■ **Aim of the exercise**
Only one stretch of the data below is needed. Output the lines from the one with "- [[Upstream Workflow]]" up to and including the one with "- [Join our", exactly as they stand.

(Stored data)
+ + + + +

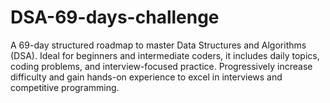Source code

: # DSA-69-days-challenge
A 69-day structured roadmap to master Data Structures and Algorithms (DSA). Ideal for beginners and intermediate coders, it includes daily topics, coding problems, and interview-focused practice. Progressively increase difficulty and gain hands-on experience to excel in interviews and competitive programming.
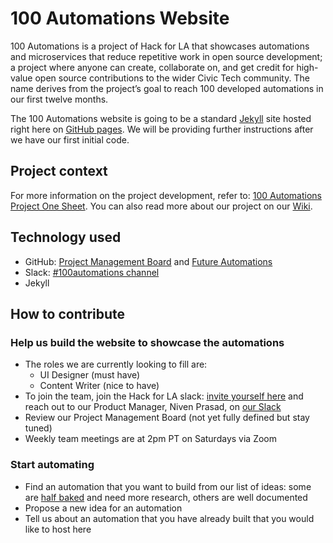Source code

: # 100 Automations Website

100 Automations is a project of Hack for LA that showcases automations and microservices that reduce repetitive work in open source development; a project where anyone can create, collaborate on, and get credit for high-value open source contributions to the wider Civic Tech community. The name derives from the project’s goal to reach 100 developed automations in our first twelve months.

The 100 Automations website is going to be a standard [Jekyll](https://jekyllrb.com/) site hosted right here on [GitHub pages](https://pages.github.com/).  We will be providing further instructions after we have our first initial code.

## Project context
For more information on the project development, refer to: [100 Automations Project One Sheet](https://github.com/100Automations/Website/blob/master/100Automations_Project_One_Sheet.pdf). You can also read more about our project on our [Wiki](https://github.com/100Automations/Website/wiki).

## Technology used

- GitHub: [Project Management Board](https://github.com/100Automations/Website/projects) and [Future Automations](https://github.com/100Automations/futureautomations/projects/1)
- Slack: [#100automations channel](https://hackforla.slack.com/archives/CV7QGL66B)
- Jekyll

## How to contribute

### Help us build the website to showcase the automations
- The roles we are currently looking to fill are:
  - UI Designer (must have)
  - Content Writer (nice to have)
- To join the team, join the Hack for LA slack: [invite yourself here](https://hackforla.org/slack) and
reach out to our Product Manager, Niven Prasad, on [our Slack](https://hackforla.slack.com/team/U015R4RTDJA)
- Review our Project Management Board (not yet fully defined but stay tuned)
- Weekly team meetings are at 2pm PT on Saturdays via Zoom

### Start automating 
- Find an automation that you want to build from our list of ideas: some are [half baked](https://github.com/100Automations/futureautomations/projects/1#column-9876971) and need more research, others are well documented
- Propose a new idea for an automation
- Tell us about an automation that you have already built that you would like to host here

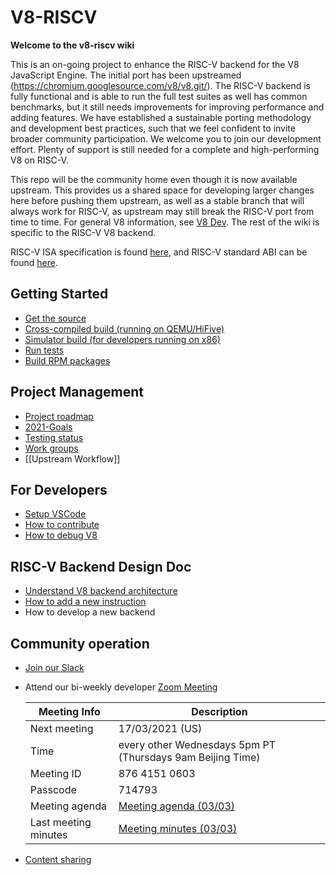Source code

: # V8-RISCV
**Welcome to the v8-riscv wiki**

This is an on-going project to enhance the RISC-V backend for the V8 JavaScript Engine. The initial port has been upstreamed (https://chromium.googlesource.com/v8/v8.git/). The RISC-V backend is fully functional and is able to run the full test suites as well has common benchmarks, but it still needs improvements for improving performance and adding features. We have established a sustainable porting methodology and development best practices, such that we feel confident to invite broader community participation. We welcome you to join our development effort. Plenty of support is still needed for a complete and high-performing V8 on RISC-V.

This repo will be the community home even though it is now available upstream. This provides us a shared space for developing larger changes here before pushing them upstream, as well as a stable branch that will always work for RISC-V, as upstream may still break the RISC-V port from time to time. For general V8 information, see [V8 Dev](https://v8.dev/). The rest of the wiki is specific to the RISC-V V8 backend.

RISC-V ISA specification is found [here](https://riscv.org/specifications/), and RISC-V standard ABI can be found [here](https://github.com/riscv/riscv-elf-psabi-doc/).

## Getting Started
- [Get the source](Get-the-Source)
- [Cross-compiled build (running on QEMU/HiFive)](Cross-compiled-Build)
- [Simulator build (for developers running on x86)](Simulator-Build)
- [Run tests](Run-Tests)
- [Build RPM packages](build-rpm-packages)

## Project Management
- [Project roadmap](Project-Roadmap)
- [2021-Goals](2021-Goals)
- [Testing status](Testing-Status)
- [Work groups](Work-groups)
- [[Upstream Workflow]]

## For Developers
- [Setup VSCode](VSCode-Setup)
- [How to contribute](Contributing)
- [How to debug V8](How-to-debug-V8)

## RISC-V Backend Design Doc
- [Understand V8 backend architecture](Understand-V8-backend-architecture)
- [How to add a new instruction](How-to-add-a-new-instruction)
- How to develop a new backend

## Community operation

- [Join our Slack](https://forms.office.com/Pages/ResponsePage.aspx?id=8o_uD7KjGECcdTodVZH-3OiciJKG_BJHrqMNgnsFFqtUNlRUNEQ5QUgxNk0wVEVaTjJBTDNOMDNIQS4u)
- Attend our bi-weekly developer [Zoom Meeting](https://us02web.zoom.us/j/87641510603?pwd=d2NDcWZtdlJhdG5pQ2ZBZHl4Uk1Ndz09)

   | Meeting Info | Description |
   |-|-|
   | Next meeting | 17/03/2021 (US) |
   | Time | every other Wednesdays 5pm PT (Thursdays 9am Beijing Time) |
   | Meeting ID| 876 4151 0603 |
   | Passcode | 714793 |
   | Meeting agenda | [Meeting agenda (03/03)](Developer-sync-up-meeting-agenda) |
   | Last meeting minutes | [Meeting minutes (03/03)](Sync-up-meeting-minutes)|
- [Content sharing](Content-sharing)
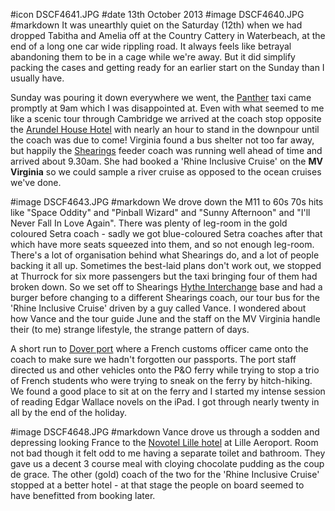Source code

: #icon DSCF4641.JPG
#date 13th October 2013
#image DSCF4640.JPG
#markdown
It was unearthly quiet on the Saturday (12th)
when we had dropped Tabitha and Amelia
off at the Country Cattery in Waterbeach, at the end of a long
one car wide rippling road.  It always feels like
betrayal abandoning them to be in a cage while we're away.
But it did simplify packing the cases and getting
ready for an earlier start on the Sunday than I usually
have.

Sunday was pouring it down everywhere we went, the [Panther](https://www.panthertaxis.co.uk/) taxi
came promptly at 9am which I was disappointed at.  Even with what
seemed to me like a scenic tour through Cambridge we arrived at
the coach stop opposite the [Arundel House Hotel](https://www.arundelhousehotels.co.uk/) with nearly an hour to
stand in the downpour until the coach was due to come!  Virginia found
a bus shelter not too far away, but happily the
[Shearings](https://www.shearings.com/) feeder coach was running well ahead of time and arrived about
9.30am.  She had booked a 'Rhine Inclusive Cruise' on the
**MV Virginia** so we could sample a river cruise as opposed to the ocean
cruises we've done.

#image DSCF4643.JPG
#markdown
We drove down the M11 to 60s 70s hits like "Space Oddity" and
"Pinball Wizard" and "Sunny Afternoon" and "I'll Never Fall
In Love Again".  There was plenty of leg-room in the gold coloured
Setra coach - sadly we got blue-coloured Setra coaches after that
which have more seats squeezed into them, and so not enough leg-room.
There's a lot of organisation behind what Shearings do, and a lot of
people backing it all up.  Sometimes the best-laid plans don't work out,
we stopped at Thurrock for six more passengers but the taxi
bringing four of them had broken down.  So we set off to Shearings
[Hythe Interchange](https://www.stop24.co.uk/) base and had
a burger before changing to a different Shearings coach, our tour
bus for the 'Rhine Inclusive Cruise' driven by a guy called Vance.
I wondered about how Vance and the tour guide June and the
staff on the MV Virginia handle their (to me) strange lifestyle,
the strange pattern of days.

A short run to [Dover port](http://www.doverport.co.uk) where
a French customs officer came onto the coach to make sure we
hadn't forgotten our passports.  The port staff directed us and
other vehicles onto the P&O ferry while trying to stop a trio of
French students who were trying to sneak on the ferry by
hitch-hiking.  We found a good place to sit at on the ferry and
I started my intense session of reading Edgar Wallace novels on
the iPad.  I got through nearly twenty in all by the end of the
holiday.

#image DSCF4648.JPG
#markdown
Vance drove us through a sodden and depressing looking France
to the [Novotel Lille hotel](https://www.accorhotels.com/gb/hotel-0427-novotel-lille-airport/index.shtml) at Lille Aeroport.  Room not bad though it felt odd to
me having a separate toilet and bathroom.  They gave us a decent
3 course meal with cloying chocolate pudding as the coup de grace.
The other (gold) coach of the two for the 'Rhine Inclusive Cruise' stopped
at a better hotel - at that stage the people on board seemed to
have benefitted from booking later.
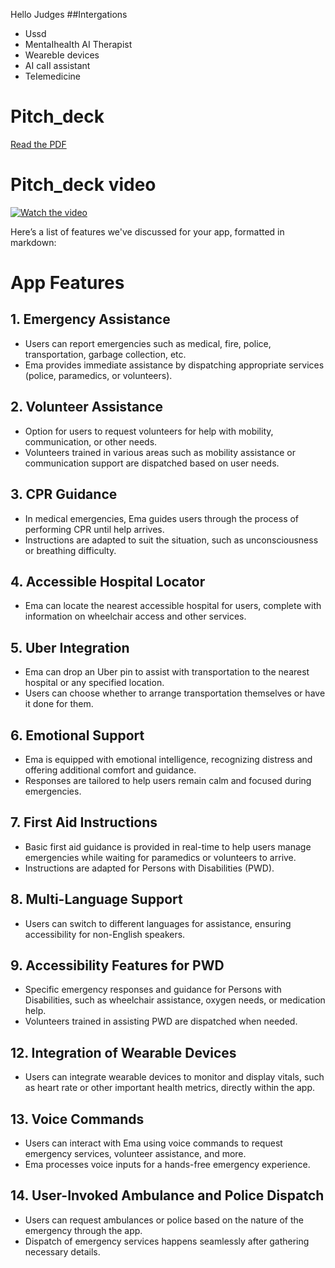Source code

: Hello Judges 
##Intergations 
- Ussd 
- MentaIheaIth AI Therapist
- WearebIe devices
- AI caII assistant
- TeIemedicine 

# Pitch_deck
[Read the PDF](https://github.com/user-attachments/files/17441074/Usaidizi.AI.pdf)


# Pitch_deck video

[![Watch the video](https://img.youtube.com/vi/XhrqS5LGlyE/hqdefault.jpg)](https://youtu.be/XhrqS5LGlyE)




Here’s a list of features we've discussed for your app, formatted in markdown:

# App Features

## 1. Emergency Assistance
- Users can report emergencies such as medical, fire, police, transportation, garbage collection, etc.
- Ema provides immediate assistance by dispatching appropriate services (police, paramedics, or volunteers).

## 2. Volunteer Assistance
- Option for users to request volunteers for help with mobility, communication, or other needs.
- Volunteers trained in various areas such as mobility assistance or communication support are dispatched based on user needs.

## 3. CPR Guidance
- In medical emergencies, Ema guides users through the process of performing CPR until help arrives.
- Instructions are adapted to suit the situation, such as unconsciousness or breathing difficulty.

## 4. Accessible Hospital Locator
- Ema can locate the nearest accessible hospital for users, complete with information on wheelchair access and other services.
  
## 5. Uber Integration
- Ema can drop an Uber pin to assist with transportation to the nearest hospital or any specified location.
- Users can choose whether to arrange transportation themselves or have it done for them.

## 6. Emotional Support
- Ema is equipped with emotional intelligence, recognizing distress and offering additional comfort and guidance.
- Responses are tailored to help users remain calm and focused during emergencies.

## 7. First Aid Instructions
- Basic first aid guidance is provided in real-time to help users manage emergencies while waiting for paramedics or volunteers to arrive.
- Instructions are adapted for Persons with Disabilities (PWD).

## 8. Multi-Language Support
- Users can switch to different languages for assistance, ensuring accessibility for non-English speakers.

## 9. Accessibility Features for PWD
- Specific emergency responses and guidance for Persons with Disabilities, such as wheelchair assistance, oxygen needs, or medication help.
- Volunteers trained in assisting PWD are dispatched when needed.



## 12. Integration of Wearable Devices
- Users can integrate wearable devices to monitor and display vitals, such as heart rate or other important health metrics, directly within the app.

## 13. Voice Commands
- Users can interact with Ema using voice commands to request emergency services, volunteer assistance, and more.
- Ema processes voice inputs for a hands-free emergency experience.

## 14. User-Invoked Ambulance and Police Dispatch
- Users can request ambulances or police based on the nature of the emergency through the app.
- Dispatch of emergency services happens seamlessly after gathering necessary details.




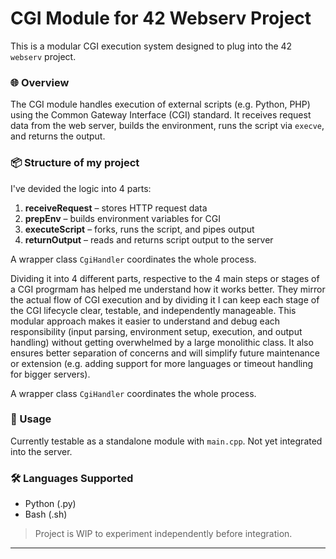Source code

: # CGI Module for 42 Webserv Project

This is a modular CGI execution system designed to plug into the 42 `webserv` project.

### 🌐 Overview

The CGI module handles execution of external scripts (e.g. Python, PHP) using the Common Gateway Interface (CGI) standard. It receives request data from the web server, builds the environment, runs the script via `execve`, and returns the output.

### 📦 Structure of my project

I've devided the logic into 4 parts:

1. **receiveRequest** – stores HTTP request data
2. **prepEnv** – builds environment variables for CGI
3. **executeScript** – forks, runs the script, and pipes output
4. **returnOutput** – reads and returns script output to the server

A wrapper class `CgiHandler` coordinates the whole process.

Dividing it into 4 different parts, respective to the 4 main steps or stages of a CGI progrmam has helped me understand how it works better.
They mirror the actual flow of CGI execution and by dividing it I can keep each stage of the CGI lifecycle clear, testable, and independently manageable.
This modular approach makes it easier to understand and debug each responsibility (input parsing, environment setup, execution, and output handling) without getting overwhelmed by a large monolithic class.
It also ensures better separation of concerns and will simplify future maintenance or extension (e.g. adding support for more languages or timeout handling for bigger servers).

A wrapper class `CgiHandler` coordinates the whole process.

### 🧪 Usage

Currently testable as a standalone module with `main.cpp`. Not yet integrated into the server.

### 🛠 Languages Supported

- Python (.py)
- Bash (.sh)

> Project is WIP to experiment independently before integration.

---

+ + + + +

■ **Finished task**
- [[Upstream Workflow]]

## For Developers
- [Setup VSCode](VSCode-Setup)
- [How to contribute](Contributing)
- [How to debug V8](How-to-debug-V8)

## RISC-V Backend Design Doc
- [Understand V8 backend architecture](Understand-V8-backend-architecture)
- [How to add a new instruction](How-to-add-a-new-instruction)
- How to develop a new backend

## Community operation

- [Join our Slack](https://forms.office.com/Pages/ResponsePage.aspx?id=8o_uD7KjGECcdTodVZH-3OiciJKG_BJHrqMNgnsFFqtUNlRUNEQ5QUgxNk0wVEVaTjJBTDNOMDNIQS4u)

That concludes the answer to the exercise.